With data analytics gaining momentum, there has been a surge in the demand of people good with handling Big Data. From data analysts to data scientists, Big Data is creating an array of job profiles today. The first and foremost thing you’re expected to be hands-on with is Hadoop.
No matter what job role/profile, you’ll probably be working on Hadoop in one way or the other. So, you can invariably expect the interviewers to shoot a few Hadoop questions your way.
For that and more, let us look at the top 15 Hadoop interview questions that can be expected in any interview you sit for.
What is Hadoop? What are the primary components Hadoop?
Hadoop is an infrastructure equipped with relevant tools and services required to process and store Big Data. To be precise, Hadoop is the ‘solution’ to all the Big Data challenges. Furthermore, the Hadoop framework also helps organizations to analyze Big Data and make better business decisions.
The primary components of Hadoop are:
- Hadoop MapReduce
- Hadoop Common
- PIG and HIVE – The Data Access Components.
- HBase – For Data Storage
- Ambari, Oozie and ZooKeeper – Data Management and Monitoring Component
- Thrift and Avro – Data Serialization components
- Apache Flume, Sqoop, Chukwa – The Data Integration Components
- Apache Mahout and Drill – Data Intelligence Components
What are the core concepts of the Hadoop framework?
Hadoop is fundamentally based on two core concepts. They are:
- HDFS: HDFS or Hadoop Distributed File System is a Java-based reliable file system used for storing vast datasets in the block format. The Master-Slave Architecture powers it.
- MapReduce: MapReduce is a programming structure that helps process large datasets. This function is further broken down into two parts – while ‘map’ segregates the datasets into tuples, ‘reduce’ uses the map tuples and creates a combination of smaller chunks of tuples.
Name the most common input formats in Hadoop?
There are three common input formats in Hadoop:
- Text Input Format: This is the default input format in Hadoop.
- Sequence File Input Format: This input format is used for reading files in sequence.

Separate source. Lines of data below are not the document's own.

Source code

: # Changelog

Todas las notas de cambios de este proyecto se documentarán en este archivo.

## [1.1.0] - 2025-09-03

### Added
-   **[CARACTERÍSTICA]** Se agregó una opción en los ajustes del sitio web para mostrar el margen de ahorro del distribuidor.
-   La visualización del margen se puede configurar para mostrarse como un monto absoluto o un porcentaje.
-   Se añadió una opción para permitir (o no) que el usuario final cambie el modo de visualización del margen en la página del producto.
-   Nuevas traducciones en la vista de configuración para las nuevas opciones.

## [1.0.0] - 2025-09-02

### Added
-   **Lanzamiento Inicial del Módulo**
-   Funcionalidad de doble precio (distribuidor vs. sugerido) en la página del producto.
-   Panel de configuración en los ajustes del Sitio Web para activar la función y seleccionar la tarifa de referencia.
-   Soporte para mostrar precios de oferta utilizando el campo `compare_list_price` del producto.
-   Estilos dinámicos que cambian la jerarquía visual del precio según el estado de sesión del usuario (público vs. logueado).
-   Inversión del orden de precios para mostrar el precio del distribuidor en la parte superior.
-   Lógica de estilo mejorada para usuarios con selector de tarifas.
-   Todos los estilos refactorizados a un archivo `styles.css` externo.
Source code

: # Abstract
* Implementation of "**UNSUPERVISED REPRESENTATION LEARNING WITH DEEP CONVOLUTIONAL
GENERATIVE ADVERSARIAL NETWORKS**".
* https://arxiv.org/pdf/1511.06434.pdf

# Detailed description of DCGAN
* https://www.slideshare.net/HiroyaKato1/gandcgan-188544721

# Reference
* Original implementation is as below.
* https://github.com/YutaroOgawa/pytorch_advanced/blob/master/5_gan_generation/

- Key Value Input Format: This one is used to read plain text files.
What is YARN?
YARN is the abbreviation of Yet Another Resource Negotiator. It is Hadoop’s data processing framework that manages data resources and creates an environment for successful processing.
What is “Rack Awareness”?
“Rack Awareness” is an algorithm that NameNode uses to determine the pattern in which the data blocks and their replicas are stored within Hadoop cluster. This is achieved with the help of rack definitions that reduce the congestion between data nodes contained in the same rack.
What are Active and Passive NameNodes?
A high-availability Hadoop system usually contains two NameNodes – Active NameNode and Passive NameNode.
The NameNode that runs the Hadoop cluster is called the Active NameNode and the standby NameNode that stores the data of the Active NameNode is the Passive NameNode.
The purpose of having two NameNodes is that if the Active NameNode crashes, the Passive NameNode can take the lead. Thus, the NameNode is always running in the cluster, and the system never fails.
What are the different schedulers in the Hadoop framework?
There are three different schedulers in Hadoop framework:
- COSHH – COSHH helps schedule decisions by reviewing the cluster and workload combined with heterogeneity.
- FIFO Scheduler – FIFO lines up jobs in a queue based on their time of arrival, without using heterogeneity.
- Fair Sharing – Fair Sharing creates a pool for individual users containing multiple maps and reduce slots on a resource that they can use to execute specific jobs.
What is Speculative Execution?
Often in Hadoop framework, some nodes may run slower than the rest. This tends to constrain the entire program. To overcome this, Hadoop first detects or ‘speculates’ when a task is running slower than usual, and then it launches an equivalent backup for that task. So, in the process, the master node executes both the tasks simultaneously and whichever is completed first is accepted while the other one is killed. This backup feature of Hadoop is known as Speculative Execution.
Name the main components of Apache HBase?
Apache HBase is comprised of three components:
- Region Server: After a table is divided into multiple regions, clusters of these regions are forwarded to the clients via the Region Server.
- HMaster: This is a tool that helps manage and coordinate the Region server.
- ZooKeeper: ZooKeeper is a coordinator within the HBase distributed environment. It helps maintain a server state inside the cluster through communication in sessions.
What is “Checkpointing”? What is its benefit?
Checkpointing refers to the procedure by which a FsImage and Edit log are combined to form a new FsImage. Thus, instead of replaying the edit log, the NameNode can directly load the final in-memory state from the FsImage. The secondary NameNode is responsible for this process.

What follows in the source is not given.